*** Begin section ***
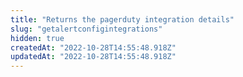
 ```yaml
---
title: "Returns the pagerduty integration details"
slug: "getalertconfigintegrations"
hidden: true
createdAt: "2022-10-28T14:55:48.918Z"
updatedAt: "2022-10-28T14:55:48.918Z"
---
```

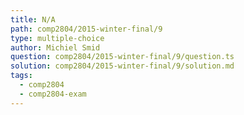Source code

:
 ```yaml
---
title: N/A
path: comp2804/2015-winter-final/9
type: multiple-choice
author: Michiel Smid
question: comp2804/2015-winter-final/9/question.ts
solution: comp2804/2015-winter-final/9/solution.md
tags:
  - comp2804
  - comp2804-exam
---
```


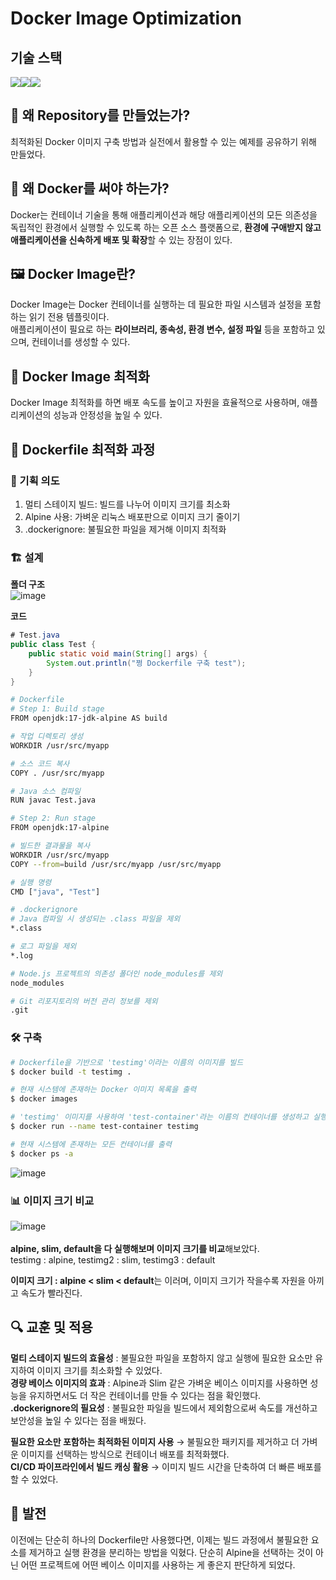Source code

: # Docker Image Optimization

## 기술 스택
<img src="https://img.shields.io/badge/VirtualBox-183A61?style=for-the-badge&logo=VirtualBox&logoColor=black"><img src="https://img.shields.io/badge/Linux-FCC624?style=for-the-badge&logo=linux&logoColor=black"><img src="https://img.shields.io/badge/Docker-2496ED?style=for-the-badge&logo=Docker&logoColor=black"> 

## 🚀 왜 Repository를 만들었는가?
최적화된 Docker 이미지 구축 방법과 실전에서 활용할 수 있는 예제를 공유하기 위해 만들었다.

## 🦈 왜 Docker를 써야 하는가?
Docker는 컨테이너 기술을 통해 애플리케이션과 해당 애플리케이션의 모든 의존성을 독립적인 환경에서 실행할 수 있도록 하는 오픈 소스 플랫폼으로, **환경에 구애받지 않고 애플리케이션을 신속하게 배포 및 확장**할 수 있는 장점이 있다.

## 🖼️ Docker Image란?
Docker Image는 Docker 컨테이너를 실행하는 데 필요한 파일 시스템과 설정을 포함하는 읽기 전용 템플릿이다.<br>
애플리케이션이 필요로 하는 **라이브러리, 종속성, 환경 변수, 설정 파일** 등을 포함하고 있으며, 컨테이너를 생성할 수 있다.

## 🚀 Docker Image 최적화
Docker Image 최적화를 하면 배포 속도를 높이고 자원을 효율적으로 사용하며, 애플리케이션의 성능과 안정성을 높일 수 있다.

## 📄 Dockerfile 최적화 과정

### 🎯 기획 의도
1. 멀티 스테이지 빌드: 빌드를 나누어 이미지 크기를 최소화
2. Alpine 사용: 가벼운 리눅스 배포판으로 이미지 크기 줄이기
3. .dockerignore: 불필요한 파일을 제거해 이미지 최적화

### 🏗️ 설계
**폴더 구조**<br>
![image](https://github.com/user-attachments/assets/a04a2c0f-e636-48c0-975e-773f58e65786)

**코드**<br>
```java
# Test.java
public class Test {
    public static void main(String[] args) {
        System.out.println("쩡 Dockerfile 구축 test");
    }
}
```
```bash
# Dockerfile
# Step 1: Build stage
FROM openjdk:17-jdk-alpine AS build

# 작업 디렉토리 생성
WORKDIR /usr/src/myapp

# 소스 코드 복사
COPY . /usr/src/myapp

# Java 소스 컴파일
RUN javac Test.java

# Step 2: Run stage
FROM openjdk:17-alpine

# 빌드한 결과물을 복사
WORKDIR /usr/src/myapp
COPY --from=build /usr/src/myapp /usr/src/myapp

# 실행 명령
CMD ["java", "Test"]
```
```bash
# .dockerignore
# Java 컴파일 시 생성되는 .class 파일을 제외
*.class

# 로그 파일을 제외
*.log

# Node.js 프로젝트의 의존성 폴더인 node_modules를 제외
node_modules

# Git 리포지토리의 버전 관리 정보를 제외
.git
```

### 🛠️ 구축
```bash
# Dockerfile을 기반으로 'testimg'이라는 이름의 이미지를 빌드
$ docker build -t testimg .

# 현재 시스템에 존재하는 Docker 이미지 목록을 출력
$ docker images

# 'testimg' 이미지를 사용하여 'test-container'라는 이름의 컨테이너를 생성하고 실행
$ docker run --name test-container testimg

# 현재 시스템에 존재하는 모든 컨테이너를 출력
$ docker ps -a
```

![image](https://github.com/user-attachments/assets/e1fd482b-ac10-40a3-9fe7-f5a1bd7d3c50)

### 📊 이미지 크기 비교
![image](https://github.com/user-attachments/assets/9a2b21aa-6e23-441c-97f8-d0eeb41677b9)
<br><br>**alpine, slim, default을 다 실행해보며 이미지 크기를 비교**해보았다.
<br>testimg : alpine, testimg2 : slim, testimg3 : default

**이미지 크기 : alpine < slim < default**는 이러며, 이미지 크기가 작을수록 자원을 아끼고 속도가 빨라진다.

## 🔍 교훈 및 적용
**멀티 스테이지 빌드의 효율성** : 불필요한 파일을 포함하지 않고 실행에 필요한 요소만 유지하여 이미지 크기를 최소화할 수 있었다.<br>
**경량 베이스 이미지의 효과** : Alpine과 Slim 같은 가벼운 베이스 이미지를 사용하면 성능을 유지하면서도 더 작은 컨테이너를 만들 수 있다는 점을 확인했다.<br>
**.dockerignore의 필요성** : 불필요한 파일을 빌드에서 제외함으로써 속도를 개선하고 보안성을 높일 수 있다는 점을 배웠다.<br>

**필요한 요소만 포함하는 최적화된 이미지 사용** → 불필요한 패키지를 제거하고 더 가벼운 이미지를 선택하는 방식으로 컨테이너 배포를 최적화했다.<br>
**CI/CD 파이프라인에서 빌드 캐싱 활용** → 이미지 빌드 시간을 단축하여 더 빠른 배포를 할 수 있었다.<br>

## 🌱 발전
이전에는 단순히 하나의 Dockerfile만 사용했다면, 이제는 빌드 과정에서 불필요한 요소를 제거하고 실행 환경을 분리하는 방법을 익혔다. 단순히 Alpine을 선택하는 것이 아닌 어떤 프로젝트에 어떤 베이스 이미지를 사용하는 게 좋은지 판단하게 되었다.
*** End section ***
*** Begin section ***
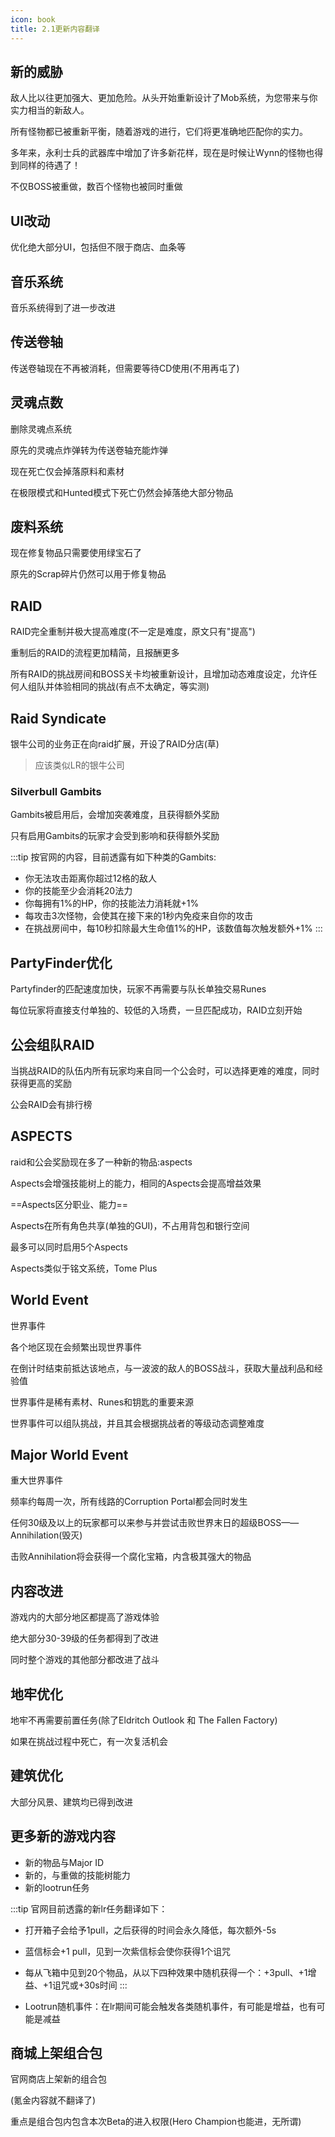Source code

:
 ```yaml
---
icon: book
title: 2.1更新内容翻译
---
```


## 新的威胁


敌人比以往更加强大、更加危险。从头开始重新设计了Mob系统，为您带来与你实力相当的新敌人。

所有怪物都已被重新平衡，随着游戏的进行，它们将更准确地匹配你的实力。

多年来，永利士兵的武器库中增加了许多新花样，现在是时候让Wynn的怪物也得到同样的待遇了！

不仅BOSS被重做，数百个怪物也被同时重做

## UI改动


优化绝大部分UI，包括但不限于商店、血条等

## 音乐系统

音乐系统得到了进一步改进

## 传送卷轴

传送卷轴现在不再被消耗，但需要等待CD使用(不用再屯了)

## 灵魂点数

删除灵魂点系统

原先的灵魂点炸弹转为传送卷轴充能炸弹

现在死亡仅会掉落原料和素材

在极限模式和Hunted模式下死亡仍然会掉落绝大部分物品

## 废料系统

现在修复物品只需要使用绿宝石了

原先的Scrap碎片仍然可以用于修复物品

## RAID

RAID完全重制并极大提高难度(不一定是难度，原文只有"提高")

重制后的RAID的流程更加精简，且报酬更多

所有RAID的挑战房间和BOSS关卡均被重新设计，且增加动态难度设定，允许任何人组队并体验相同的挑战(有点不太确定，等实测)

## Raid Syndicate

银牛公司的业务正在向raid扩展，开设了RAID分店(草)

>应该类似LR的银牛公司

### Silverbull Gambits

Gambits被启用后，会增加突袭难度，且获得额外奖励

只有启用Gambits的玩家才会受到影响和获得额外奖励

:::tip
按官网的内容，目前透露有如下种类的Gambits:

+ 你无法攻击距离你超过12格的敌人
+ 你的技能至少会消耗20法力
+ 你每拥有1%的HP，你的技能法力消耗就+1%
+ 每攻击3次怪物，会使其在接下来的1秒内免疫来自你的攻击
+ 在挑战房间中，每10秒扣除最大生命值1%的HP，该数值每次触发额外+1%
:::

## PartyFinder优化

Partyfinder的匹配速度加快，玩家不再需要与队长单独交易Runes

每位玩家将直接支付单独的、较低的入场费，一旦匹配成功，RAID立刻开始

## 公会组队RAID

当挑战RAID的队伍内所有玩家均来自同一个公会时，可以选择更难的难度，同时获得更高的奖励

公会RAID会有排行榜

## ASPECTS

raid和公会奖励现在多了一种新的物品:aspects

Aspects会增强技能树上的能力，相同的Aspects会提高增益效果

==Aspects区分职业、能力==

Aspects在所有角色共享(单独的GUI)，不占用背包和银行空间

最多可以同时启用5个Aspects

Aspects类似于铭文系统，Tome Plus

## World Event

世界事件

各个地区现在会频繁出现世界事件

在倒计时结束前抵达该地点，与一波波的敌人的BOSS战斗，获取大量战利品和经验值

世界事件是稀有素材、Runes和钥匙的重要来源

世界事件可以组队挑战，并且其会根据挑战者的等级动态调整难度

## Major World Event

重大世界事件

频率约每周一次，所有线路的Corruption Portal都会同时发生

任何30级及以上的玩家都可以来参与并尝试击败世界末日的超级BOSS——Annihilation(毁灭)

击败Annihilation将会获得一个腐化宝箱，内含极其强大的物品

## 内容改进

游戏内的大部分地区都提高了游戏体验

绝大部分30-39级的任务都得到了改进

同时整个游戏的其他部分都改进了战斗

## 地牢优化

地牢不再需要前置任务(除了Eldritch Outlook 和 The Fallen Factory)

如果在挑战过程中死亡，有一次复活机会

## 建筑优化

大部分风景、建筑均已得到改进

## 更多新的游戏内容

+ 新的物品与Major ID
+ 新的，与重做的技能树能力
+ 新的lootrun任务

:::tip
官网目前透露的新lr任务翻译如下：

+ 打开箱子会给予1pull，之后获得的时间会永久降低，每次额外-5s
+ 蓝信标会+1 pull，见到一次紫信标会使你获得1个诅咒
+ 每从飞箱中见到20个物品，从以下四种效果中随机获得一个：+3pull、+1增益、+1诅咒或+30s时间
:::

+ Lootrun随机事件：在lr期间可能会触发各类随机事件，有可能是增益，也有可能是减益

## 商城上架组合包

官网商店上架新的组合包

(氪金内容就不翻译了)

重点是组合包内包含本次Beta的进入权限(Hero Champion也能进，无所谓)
*** End section ***
Problem to solve
Give the count of lines in the entries above that hold the word "컨테이너를", with no other words.

Exercise result
5